(Given records Opens)

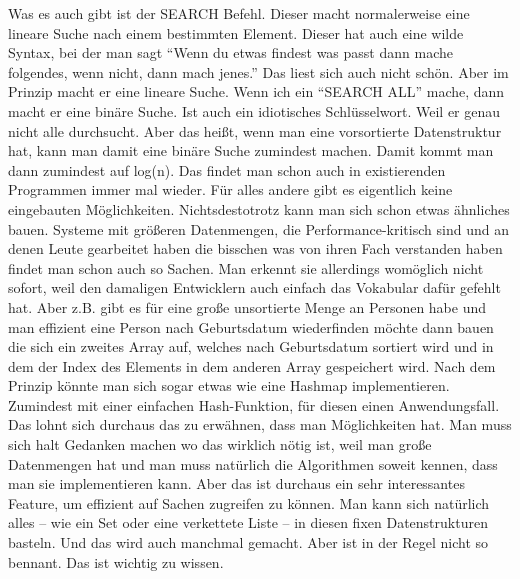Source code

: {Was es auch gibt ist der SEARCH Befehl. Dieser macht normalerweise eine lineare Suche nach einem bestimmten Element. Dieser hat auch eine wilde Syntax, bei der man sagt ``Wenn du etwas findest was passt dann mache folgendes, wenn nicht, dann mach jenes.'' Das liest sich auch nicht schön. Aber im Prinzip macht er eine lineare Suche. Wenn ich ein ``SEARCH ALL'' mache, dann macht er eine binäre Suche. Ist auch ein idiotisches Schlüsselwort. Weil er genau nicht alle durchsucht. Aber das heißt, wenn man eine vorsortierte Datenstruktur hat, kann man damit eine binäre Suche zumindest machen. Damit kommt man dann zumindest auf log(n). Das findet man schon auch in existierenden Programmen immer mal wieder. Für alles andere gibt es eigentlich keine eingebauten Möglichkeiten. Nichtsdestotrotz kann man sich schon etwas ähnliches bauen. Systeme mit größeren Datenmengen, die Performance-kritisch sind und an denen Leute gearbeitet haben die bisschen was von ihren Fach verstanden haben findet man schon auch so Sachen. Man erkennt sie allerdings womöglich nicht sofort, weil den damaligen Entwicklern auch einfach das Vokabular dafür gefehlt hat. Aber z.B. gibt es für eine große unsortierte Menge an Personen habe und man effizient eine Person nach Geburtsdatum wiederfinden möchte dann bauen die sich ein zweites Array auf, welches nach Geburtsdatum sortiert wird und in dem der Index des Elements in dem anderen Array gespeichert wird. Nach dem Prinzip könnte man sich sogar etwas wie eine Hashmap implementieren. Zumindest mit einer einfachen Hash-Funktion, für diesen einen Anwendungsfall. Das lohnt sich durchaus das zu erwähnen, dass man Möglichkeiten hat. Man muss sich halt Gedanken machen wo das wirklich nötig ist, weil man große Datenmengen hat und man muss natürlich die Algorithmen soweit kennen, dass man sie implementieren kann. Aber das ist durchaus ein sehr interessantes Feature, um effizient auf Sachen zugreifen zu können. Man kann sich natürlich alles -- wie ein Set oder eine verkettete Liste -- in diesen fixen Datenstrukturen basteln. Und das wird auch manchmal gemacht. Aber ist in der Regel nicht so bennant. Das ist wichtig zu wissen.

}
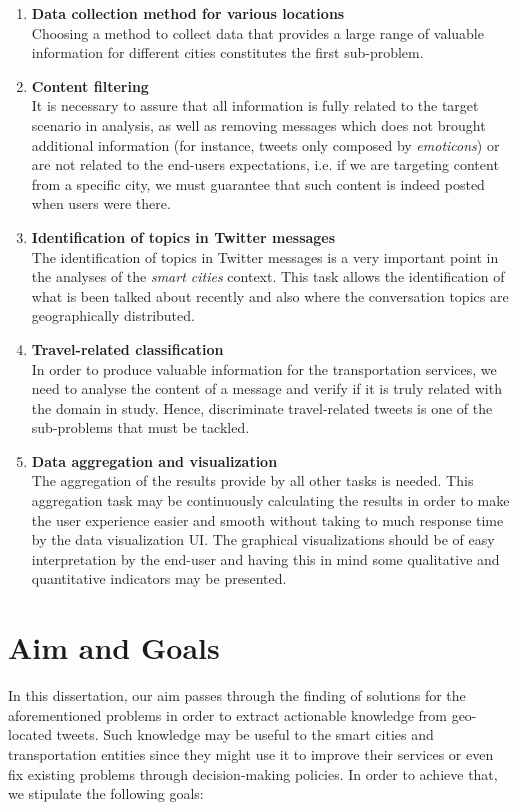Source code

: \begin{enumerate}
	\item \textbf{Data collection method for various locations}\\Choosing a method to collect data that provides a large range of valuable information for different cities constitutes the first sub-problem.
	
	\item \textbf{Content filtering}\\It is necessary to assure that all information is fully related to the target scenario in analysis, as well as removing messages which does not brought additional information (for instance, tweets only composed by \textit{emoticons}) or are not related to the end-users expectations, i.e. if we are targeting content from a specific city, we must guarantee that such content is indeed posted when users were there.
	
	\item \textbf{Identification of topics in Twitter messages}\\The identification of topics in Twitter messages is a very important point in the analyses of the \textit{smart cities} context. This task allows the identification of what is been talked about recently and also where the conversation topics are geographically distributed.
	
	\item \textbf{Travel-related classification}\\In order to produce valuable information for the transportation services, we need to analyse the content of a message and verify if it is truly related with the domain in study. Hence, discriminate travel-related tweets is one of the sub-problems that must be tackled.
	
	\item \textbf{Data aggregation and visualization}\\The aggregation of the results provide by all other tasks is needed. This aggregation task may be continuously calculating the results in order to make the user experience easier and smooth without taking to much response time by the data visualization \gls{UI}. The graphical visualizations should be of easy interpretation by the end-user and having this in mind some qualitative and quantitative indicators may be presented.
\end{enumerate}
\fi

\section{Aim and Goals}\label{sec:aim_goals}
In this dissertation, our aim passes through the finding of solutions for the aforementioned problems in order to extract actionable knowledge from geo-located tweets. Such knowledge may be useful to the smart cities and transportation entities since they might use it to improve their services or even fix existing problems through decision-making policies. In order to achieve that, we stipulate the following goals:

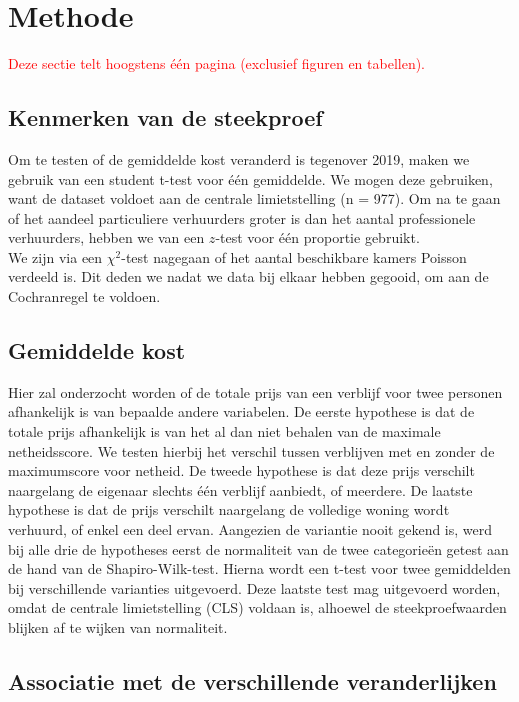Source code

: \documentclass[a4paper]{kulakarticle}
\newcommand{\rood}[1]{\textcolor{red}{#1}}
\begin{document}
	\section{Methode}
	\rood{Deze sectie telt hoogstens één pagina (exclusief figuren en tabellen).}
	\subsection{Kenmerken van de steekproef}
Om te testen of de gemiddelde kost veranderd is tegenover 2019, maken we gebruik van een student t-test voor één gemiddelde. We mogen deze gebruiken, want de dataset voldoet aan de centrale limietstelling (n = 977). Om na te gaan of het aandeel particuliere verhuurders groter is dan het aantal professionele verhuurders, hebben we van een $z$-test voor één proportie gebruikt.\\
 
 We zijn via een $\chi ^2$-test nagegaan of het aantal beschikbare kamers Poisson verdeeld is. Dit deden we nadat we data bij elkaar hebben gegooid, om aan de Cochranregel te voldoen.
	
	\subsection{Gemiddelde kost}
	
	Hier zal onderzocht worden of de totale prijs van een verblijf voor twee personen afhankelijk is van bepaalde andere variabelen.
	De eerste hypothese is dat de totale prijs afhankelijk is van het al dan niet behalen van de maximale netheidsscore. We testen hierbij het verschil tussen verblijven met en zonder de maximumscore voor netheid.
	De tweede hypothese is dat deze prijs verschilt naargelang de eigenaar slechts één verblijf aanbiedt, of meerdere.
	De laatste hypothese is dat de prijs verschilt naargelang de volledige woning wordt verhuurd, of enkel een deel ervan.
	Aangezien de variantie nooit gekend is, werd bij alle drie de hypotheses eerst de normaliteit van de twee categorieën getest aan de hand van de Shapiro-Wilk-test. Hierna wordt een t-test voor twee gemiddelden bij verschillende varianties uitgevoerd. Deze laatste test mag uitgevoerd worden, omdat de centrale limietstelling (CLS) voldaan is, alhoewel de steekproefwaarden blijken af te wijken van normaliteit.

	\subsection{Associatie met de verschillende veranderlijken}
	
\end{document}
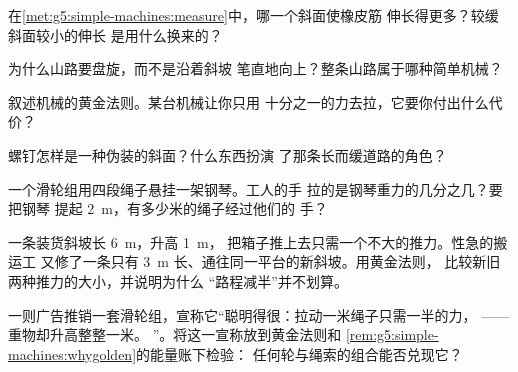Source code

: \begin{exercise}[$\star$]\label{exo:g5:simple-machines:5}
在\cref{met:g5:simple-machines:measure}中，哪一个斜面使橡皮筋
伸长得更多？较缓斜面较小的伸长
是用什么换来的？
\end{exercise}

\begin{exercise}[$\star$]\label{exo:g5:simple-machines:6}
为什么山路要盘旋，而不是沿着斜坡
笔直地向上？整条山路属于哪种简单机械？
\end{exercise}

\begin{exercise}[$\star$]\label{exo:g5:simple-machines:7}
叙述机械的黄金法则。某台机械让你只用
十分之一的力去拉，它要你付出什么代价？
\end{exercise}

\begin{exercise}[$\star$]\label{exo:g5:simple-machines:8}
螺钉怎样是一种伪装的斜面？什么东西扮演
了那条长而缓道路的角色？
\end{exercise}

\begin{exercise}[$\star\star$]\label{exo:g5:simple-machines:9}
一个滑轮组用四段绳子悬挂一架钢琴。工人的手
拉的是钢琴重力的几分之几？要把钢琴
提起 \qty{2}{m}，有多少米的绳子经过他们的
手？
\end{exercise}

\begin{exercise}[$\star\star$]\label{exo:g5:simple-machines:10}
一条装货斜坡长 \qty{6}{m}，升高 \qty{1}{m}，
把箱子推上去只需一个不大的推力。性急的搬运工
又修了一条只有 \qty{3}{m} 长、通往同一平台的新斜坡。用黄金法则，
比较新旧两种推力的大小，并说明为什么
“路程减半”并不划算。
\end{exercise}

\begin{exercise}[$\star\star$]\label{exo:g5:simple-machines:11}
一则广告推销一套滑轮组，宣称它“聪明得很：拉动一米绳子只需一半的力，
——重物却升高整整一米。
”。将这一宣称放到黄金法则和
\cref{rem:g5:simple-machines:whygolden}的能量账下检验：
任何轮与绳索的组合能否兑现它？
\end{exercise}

(Given records Closes)

**Aim of the task**
Look for the string "wordt" in the records, and copy every line where it is found.

**Solution below**
	De laatste hypothese is dat de prijs verschilt naargelang de volledige woning wordt verhuurd, of enkel een deel ervan.
	Aangezien de variantie nooit gekend is, werd bij alle drie de hypotheses eerst de normaliteit van de twee categorieën getest aan de hand van de Shapiro-Wilk-test. Hierna wordt een t-test voor twee gemiddelden bij verschillende varianties uitgevoerd. Deze laatste test mag uitgevoerd worden, omdat de centrale limietstelling (CLS) voldaan is, alhoewel de steekproefwaarden blijken af te wijken van normaliteit.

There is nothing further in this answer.